## [TASK REQUIREMENTS]
Give only the number of lines in the records below that contain the word "OpenAPI".

## [PROVIDED DATA]
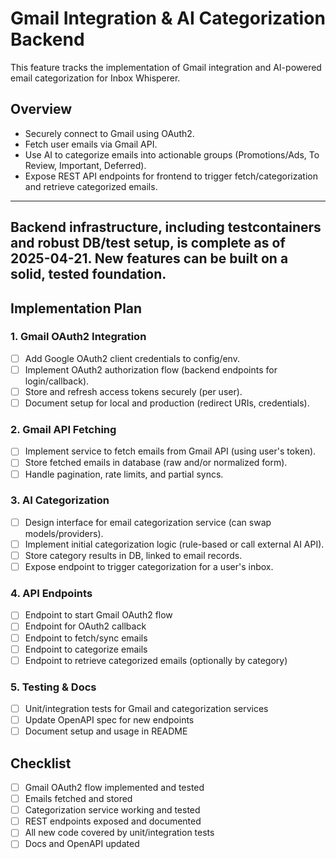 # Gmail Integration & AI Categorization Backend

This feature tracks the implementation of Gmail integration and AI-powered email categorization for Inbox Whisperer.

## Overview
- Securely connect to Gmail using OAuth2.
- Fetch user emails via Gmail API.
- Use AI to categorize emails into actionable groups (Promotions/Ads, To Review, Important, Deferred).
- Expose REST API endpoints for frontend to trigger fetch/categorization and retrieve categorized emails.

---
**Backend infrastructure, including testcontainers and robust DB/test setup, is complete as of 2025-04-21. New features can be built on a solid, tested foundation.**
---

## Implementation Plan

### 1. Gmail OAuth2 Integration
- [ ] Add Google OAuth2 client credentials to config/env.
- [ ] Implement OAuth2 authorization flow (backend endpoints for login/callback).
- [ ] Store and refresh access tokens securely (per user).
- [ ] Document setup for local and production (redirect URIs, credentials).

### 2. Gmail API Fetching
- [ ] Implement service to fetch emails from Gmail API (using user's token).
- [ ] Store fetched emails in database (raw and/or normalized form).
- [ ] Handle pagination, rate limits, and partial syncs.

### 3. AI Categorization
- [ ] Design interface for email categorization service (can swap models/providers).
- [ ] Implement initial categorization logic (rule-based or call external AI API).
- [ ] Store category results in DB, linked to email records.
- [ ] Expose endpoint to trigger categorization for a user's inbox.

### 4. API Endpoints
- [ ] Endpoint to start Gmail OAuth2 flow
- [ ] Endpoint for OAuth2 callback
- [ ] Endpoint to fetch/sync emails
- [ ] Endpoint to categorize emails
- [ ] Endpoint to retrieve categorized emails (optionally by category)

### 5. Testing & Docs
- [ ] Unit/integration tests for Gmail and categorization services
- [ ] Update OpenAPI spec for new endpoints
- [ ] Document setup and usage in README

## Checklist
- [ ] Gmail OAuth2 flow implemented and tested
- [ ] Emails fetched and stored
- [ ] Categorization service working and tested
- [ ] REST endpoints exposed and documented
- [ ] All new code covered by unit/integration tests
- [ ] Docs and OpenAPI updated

---

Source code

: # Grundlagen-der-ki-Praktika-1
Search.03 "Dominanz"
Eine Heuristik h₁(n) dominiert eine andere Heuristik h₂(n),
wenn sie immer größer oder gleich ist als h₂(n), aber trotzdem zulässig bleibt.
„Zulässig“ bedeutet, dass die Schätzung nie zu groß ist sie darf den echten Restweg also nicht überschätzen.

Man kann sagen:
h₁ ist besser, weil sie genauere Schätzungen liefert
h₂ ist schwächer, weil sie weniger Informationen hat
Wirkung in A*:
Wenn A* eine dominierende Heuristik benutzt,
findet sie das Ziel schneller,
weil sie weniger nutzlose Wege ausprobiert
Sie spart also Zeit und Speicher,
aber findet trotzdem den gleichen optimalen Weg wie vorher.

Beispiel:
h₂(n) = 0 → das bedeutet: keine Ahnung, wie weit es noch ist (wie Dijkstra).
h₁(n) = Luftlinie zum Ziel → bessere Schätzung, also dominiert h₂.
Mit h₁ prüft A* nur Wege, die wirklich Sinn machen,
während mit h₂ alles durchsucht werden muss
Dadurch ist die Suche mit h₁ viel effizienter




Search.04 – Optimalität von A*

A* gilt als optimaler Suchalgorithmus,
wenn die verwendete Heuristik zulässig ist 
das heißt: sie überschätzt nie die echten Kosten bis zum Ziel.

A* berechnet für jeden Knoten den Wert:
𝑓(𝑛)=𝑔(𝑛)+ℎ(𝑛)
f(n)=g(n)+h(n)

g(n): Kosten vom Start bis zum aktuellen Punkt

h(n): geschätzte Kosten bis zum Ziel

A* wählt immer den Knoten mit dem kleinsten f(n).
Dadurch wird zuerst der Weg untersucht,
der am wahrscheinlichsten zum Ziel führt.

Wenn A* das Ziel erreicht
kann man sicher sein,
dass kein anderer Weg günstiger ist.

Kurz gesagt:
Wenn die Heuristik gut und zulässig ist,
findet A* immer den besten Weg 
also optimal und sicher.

## [THE COMPLETED TASK]
2